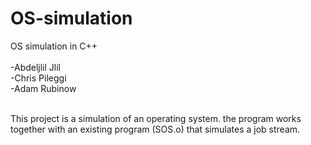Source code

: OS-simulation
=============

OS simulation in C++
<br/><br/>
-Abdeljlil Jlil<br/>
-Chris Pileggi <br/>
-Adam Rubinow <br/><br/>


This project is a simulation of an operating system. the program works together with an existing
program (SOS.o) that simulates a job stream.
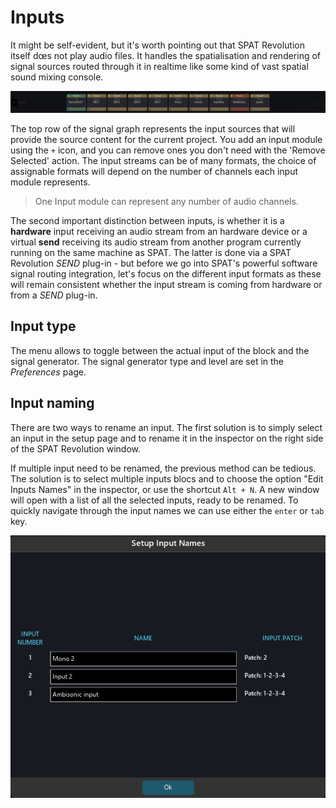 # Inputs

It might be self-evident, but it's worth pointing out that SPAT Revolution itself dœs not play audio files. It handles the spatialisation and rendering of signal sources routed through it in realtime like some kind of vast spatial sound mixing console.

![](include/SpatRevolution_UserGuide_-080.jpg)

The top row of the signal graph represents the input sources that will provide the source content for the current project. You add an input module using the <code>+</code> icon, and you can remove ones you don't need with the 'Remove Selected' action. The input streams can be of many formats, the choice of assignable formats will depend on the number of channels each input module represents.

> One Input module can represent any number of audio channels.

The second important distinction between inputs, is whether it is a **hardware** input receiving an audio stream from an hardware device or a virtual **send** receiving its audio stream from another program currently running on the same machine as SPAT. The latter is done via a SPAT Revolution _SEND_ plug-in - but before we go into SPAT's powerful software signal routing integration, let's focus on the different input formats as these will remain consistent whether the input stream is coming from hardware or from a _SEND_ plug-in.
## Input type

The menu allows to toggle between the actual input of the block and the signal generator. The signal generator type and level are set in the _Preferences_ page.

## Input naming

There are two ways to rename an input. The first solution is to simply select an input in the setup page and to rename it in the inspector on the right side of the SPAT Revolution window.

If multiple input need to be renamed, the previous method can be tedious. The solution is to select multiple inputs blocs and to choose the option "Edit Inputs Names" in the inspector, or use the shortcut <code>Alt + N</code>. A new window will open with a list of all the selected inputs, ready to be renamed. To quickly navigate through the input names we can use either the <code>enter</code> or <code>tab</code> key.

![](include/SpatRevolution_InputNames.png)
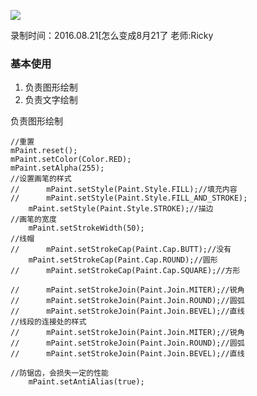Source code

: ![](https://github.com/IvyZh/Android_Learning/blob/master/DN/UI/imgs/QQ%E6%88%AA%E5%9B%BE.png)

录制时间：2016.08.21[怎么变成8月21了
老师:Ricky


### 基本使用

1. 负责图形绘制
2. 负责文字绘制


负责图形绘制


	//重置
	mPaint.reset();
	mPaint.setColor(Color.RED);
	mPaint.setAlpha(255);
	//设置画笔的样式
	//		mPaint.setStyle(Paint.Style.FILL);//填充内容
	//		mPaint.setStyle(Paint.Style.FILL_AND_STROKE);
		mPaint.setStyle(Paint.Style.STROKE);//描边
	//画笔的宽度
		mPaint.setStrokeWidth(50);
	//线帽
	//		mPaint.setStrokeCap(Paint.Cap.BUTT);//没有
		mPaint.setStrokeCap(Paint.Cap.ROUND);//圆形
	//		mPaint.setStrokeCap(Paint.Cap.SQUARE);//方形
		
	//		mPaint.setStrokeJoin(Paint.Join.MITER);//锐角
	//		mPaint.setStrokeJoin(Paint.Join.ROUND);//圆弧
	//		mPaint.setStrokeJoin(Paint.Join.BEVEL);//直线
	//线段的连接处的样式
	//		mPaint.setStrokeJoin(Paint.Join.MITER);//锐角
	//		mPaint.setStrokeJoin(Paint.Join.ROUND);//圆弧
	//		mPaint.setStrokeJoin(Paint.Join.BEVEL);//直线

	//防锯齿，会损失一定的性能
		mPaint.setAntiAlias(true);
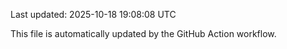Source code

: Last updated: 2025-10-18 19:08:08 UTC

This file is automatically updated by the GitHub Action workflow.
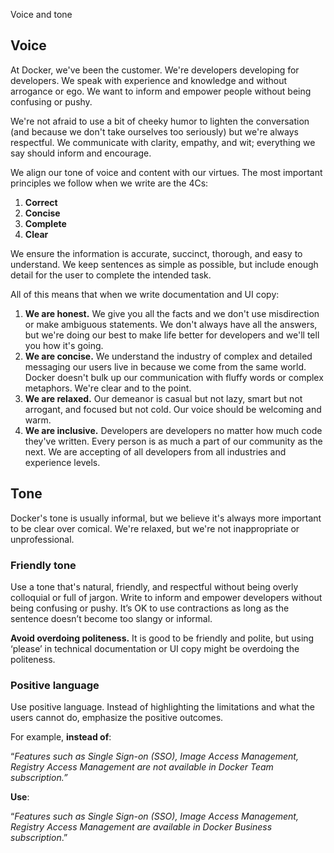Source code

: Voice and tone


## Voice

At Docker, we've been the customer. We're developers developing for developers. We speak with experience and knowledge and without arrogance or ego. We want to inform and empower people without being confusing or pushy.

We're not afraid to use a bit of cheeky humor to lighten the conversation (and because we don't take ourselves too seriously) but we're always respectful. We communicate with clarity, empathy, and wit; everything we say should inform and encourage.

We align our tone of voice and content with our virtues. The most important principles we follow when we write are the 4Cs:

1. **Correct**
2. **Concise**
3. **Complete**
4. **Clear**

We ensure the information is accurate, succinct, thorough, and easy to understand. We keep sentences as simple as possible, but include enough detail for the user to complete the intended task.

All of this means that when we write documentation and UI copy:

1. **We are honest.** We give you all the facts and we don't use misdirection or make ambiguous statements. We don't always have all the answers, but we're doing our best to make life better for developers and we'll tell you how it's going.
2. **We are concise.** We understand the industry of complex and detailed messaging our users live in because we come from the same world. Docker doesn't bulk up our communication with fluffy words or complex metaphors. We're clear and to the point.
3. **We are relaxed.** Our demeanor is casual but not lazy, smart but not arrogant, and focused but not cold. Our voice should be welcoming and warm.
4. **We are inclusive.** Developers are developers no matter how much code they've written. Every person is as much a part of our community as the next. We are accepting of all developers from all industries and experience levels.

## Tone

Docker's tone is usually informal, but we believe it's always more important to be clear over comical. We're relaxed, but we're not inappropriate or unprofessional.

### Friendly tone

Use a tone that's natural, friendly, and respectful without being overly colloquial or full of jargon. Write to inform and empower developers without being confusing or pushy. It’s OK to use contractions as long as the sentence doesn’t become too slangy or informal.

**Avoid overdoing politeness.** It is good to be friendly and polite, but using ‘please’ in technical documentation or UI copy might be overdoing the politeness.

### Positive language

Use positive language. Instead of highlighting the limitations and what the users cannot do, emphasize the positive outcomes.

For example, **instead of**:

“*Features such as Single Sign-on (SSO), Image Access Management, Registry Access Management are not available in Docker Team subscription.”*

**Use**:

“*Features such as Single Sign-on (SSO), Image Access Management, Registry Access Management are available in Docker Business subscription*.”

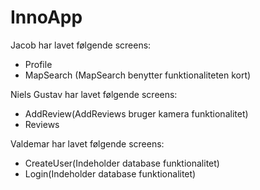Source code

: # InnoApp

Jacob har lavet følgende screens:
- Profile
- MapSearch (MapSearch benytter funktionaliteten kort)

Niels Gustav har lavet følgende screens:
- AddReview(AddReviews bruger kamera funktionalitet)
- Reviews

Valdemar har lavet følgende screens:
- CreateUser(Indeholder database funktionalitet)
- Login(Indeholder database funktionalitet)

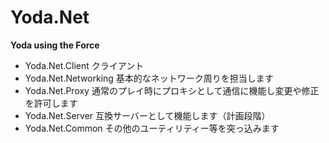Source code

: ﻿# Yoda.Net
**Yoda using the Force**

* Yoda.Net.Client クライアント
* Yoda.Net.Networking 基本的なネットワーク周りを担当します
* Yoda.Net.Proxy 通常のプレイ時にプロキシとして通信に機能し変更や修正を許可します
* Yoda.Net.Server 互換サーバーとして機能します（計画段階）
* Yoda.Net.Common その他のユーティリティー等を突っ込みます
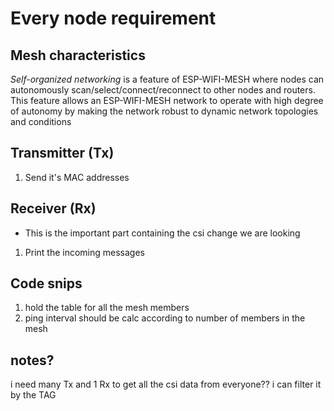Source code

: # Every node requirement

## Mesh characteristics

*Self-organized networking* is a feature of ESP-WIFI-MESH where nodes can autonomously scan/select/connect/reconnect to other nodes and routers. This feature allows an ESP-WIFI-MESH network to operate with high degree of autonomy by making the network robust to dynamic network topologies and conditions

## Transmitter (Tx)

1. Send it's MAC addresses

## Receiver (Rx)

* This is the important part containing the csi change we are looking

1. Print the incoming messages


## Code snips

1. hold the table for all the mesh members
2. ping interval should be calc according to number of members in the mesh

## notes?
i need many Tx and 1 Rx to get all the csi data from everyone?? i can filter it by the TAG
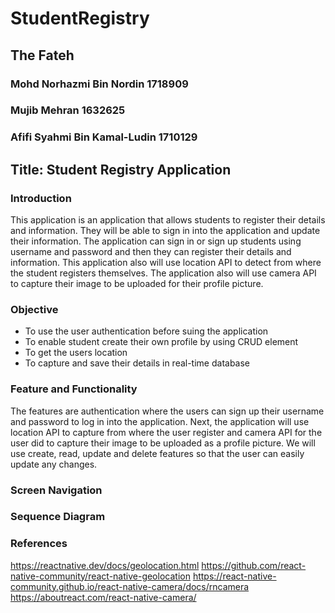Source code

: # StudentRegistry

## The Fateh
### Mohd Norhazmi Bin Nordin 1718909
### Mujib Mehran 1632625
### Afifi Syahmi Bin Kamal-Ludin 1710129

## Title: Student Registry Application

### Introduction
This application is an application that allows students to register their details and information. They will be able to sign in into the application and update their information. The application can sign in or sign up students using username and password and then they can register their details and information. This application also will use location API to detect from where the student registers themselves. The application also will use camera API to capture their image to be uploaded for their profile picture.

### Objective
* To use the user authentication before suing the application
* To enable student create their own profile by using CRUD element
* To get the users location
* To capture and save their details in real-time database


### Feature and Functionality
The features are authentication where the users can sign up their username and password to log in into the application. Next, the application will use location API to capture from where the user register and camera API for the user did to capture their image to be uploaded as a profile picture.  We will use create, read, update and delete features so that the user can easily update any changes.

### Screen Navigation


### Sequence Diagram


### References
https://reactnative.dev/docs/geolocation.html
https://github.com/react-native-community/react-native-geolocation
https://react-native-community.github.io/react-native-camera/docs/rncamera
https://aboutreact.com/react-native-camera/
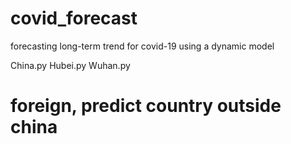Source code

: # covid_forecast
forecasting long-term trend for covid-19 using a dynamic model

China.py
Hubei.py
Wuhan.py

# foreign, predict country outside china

WHAT NEEDS TO BE DONE
When copying the listing above, begin at its first line and stop after the line with "of audio channels.", keeping each line exact and dropping the pictures.

REPLY TO THE TASK
Source code

: OS-simulation
=============

OS simulation in C++
<br/><br/>
-Abdeljlil Jlil<br/>
-Chris Pileggi <br/>
-Adam Rubinow <br/><br/>


This project is a simulation of an operating system. the program works together with an existing
program (SOS.o) that simulates a job stream.
 # Inputs

It might be self-evident, but it's worth pointing out that SPAT Revolution itself dœs not play audio files. It handles the spatialisation and rendering of signal sources routed through it in realtime like some kind of vast spatial sound mixing console.

![](include/SpatRevolution_UserGuide_-080.jpg)

The top row of the signal graph represents the input sources that will provide the source content for the current project. You add an input module using the <code>+</code> icon, and you can remove ones you don't need with the 'Remove Selected' action. The input streams can be of many formats, the choice of assignable formats will depend on the number of channels each input module represents.

> One Input module can represent any number of audio channels.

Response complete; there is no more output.